By his death without children much territory fell home to the Elder House; to be disposed of as was settled in the GERA BOND five years before. Anspach and Baireuth went to two Brothers of the now Elector, Kurfurst Joachim Friedrich, sons of Johann George of blessed memory: founders, they, of the "New Line," of whom we know. Jagerndorf the Elector himself got; and he, not long after, settled it on one of his own sons, a new Johann George, who at that time was fallen rather landless and out of a career: "Johann George of Jagerndorf," so called thenceforth: whose history will concern us by and by. Preussen was to be incorporated with the Electorate,—were possession of it once had. But that is a ticklish point; still ticklish in spite of rights, and liable to perverse accidents that may arise.

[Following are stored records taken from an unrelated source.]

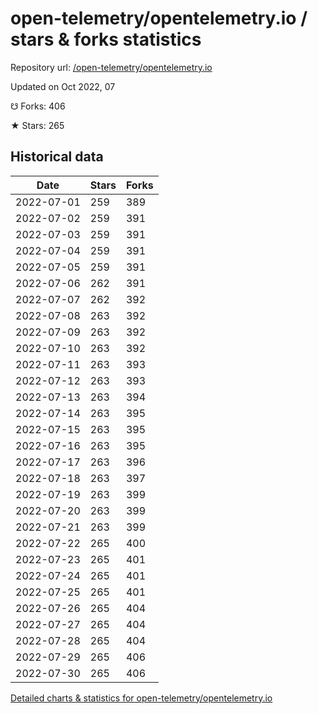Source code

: # open-telemetry/opentelemetry.io / stars & forks statistics

Repository url: [/open-telemetry/opentelemetry.io](https://github.com/open-telemetry/opentelemetry.io)

Updated on Oct 2022, 07

☋ Forks: 406

★ Stars: 265

## Historical data
| Date | Stars | Forks |
|------|-------|-------|
| 2022-07-01 | 259 | 389 | 
| 2022-07-02 | 259 | 391 | 
| 2022-07-03 | 259 | 391 | 
| 2022-07-04 | 259 | 391 | 
| 2022-07-05 | 259 | 391 | 
| 2022-07-06 | 262 | 391 | 
| 2022-07-07 | 262 | 392 | 
| 2022-07-08 | 263 | 392 | 
| 2022-07-09 | 263 | 392 | 
| 2022-07-10 | 263 | 392 | 
| 2022-07-11 | 263 | 393 | 
| 2022-07-12 | 263 | 393 | 
| 2022-07-13 | 263 | 394 | 
| 2022-07-14 | 263 | 395 | 
| 2022-07-15 | 263 | 395 | 
| 2022-07-16 | 263 | 395 | 
| 2022-07-17 | 263 | 396 | 
| 2022-07-18 | 263 | 397 | 
| 2022-07-19 | 263 | 399 | 
| 2022-07-20 | 263 | 399 | 
| 2022-07-21 | 263 | 399 | 
| 2022-07-22 | 265 | 400 | 
| 2022-07-23 | 265 | 401 | 
| 2022-07-24 | 265 | 401 | 
| 2022-07-25 | 265 | 401 | 
| 2022-07-26 | 265 | 404 | 
| 2022-07-27 | 265 | 404 | 
| 2022-07-28 | 265 | 404 | 
| 2022-07-29 | 265 | 406 | 
| 2022-07-30 | 265 | 406 | 


[Detailed charts & statistics for open-telemetry/opentelemetry.io](https://reviewgithub.com/rep/open-telemetry/opentelemetry.io)
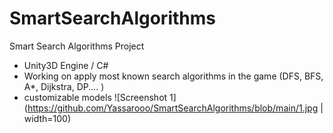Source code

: # SmartSearchAlgorithms
Smart Search Algorithms Project

- Unity3D Engine / C#
- Working on apply most known search algorithms in
the game (DFS, BFS, A*, Dijkstra, DP.... )
- customizable models
![Screenshot 1](https://github.com/Yassarooo/SmartSearchAlgorithms/blob/main/1.jpg | width=100)

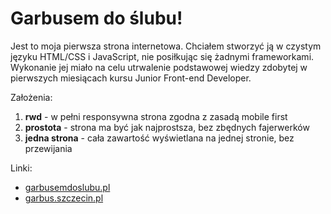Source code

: # Garbusem do ślubu!

Jest to moja pierwsza strona internetowa. Chciałem stworzyć ją w czystym języku HTML/CSS i JavaScript, nie posiłkując się żadnymi frameworkami. Wykonanie jej miało na celu utrwalenie podstawowej wiedzy zdobytej w pierwszych miesiącach kursu Junior Front-end Developer.

Założenia:

1. **rwd** - w pełni responsywna strona zgodna z zasadą mobile first 
1. **prostota** - strona ma być jak najprostsza, bez zbędnych fajerwerków 
1. **jedna strona** - cała zawartość wyświetlana na jednej stronie, bez przewijania

Linki:

+ [garbusemdoslubu.pl](http://garbusemdoslubu.pl)
+ [garbus.szczecin.pl](http://garbus.szczecin.pl)
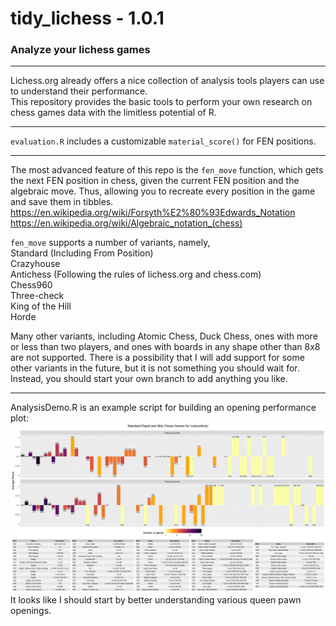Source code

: # tidy_lichess - 1.0.1
### Analyze your lichess games

---

Lichess.org already offers a nice collection of analysis tools players can use to understand their performance.  
This repository provides the basic tools to perform your own research on chess games data with the limitless potential of R.

---

`evaluation.R` includes a customizable `material_score()` for FEN positions.

---

The most advanced feature of this repo is the `fen_move` function, which gets the 
next FEN position in chess, given the current FEN position and the algebraic 
move. Thus, allowing you to recreate every position in the game and save them in tibbles.  
https://en.wikipedia.org/wiki/Forsyth%E2%80%93Edwards_Notation  
https://en.wikipedia.org/wiki/Algebraic_notation_(chess)

`fen_move` supports a number of variants, namely,  
Standard (Including From Position)  
Crazyhouse  
Antichess (Following the rules of lichess.org and chess.com)  
Chess960  
Three-check  
King of the Hill  
Horde

Many other variants, including Atomic Chess, Duck Chess, ones with more or less 
than two players, and ones with boards in any shape other than 8x8 are not 
supported. There is a possibility that I will add support for some other 
variants in the future, but it is not something you should wait for. Instead,
you should start your own branch to add anything you like.

---

AnalysisDemo.R is an example script for building an opening performance plot:
![Opening Analysis Plot](ECO_plot.png)
It looks like I should start by better understanding various queen pawn openings.
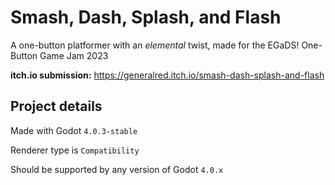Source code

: # Smash, Dash, Splash, and Flash

A one-button platformer with an _elemental_ twist,
made for the EGaDS! One-Button Game Jam 2023

**itch.io submission:** <https://generalred.itch.io/smash-dash-splash-and-flash>

## Project details

Made with Godot `4.0.3-stable`

Renderer type is `Compatibility`

Should be supported by any version of Godot `4.0.x`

Joachim Friedrich, as we intimated once, was not wanting to himself on this occasion. But the affair was full of intricacies; a very wasps'-nest of angry humors; and required to be handled with delicacy, though with force and decision. Joachim Friedrich's eldest Son, Johann Sigismund, Electoral Prince of Brandenburg, had already, in 1594, married one of Albert Friedrich the hypochondriac Duke of Preussen's daughters; and there was a promising family of children; no lack of children. Nevertheless prudent Joachim Friedrich himself, now a widower, age towards sixty, did farther, in the present emergency, marry another of these Princesses, a younger Sister of his Son's Wife,—seven months after George Friedrich's death,—to make assurance doubly sure, A man not to be balked, if he can help it. By virtue of excellent management,—Duchess, Prussian STANDE (States), and Polish Crown, needing all to be contented,—Joachim Friedrich, with gentle strong pressure, did furthermore squeeze his way into the actual Guardianship of Preussen and the imbecile Duke, which was his by right. This latter feat he achieved in the course of another year (11th March, 1605); [Stenzel, i. 358.] and thereby fairly got hold of Preussen; which he grasped, "knuckles-white," as we may say; and which his descendants have never quitted since.
Good management was very necessary. The thing was difficult;—and also was of more importance than we yet altogether see. Not Preussen only, but a still better country, the Duchy of Cleve, Cleve-Julich, Duke Wilhelm's Heritage down in the Rhineland,—Heritage turning out now to be of right his eldest Daughter's here, and likely now to drop soon,—is involved in the thing. This first crisis, of getting into the Prussian Administratorship, fallen vacant, our vigilant Kurfurst Joachim Friedrich has successfully managed; and he holds his grip, knuckles-white. Before long, a second crisis comes; where also he will have to grasp decisively in,—he, or those that stand for him, and whose knuckles can still hold, But that may go to a new Chapter.